In a previous post, I claimed that our relationship to objects of historical significance is often complicated by the fact that it is not always clear how to successfully engage with the past (in contrast with more straightforward modes of engagement with value, such as viewing a painting, or tasting food). One potential candidate for an historical mode of engagement is memory. This is not a simple proposal, and it raises many questions. For instance, most of what we take to be historically significant occurred before we were born, and hence it is beyond the bounds of conventional memory. In response to this problem, we might appeal to collective memory or communities of memory, but these suggestive concepts result in further questions. How precisely does this avoid the problem? How is a memory shared? How are the relevant communities constituted?
A simple response to these questions is to say that the memory is not of a given event, for instance, but it is a memory that the event occurred, in a certain place, involving certain people, and in a significant way.
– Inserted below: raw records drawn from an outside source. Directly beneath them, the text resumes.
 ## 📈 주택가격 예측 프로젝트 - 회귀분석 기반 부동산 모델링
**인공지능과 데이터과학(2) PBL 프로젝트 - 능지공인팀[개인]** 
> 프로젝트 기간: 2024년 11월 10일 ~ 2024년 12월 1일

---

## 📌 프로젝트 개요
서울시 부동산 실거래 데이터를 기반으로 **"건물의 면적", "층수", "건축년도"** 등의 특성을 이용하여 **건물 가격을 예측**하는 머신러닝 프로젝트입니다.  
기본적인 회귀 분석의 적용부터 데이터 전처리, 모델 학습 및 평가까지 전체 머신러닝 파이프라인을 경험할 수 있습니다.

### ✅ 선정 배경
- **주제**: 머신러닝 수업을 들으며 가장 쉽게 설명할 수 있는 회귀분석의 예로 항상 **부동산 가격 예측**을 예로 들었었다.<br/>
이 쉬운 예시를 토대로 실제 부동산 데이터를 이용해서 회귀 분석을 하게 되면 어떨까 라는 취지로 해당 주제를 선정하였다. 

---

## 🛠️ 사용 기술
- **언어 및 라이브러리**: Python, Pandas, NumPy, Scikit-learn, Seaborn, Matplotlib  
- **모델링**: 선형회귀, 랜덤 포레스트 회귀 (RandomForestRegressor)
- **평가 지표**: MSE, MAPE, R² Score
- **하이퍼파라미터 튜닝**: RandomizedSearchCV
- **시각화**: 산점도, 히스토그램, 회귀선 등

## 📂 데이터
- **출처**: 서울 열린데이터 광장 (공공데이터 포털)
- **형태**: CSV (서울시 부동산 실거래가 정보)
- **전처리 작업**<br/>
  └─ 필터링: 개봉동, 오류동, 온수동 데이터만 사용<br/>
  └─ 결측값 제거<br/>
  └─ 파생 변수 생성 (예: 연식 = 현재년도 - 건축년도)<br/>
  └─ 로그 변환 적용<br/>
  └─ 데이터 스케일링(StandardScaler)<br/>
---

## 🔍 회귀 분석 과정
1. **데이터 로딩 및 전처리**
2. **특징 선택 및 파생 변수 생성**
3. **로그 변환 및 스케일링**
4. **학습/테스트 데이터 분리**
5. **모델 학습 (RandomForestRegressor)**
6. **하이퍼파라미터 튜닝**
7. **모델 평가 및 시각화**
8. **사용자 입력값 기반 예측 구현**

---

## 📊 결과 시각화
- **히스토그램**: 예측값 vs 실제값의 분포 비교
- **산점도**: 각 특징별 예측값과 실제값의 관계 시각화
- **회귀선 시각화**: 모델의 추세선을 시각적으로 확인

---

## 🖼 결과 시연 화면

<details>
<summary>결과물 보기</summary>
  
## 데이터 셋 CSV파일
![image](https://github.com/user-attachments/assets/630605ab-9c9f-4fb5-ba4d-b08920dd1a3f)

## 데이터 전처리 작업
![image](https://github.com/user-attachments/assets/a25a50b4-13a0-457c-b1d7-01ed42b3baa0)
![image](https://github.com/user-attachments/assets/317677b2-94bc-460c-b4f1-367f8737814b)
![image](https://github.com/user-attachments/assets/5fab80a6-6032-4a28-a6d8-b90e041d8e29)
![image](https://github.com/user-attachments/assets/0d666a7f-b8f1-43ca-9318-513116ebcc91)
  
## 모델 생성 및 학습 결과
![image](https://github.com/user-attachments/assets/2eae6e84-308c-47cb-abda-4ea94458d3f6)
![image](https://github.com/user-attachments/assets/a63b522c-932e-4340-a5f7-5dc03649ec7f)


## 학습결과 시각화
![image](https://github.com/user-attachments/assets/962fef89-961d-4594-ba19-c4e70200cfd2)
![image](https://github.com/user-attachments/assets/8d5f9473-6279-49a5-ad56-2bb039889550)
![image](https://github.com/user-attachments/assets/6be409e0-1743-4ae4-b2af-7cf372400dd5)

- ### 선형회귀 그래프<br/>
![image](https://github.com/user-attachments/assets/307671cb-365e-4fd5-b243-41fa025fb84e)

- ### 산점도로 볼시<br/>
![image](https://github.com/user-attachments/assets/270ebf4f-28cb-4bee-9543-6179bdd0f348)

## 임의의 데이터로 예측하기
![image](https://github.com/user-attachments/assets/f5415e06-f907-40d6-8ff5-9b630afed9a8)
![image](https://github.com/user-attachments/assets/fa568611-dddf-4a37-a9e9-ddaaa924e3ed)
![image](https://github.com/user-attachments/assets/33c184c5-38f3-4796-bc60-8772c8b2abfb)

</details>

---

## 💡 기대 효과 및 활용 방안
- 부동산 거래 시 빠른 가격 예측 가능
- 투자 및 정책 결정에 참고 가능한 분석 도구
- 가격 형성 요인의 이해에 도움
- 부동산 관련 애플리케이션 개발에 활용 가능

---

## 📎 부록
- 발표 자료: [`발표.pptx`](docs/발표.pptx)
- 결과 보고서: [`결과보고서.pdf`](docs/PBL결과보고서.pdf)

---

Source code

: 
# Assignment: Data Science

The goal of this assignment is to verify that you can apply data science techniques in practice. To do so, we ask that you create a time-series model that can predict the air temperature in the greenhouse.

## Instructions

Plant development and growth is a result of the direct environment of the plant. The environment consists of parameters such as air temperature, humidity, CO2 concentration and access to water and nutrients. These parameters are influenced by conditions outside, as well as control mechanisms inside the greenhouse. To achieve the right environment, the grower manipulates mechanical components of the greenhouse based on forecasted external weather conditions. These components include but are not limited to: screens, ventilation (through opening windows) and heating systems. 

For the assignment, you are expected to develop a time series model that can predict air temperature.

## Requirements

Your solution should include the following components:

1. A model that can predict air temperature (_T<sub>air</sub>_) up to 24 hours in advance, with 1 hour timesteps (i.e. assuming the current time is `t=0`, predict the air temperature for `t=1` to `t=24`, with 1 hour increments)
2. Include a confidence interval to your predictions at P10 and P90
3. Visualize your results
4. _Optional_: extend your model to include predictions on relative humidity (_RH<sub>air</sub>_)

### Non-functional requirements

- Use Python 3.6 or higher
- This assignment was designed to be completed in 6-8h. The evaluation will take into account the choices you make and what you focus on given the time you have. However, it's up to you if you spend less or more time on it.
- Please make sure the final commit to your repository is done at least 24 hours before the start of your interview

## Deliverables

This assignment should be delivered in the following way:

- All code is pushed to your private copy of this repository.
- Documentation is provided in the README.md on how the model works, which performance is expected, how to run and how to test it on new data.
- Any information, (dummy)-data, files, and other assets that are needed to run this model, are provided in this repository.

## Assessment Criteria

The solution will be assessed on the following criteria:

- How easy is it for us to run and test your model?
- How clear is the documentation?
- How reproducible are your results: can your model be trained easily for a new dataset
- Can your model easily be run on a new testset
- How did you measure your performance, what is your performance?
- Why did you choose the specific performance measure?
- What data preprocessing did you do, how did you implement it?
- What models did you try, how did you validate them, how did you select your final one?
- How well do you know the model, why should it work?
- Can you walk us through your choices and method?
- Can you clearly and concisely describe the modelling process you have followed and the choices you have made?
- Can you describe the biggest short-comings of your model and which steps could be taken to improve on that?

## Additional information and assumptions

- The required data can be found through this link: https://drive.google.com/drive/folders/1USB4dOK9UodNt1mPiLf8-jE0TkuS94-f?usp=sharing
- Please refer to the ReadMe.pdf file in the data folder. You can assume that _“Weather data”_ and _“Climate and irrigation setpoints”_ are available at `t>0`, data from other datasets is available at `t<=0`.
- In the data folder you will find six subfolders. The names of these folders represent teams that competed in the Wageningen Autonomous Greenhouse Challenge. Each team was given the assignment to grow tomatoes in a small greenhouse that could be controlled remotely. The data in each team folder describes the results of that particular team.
Thus the individuals who remember these facts and who care about them might be said to constitute a community of memory. But moreover, if, as I have suggested, historical significance itself depends in large part on what we care about (not to mention what we ought to care about), then one way of both maintaining historical significance and engaging with that past may be to expand and deepen the relevant community of individuals who care.
Some of the residents of Florence, Alabama care about the family cemetery of General John Coffee. Wal-Mart has proposed to build a new store (a mere 3 miles from their nearest location) that abuts the cemetery, but questions have arisen about the cemetery’s true borders. Coffee owned slaves, and there is some evidence suggesting that their unmarked graves extend beyond the walled-in confines of the current cemetery proper. If this is in fact the case, the new Wal-Mart’s parking lot would cover those graves. And even if these unmarked graves are elsewhere, the development threatens the surroundings of the cemetery proper. For a sense of the impact, check out this impressive video made by concerned citizens.
I hope that the defenders of the cemetery are successful in saving it. However, independent of their success in this regard, they have already succeeded in another way. They have expanded the community of individuals who care about and are informed about an historically significant place. In defending the cemetery and growing the community who cares about it, they create its historical value anew.
There is a sense in which the history of a place cannot be destroyed, it can only be added to: the addition of a Wal-Mart parking lot to a cemetery is an unfortunate addition. On the other hand, the historical significance of a place can be lost—we lose it by forgetting. By creating a community of memory around the cemetery, its advocates remind us of historical events both great and terrible, no matter what transpires next. That memory persists so long as we maintain it. It cannot be taken away.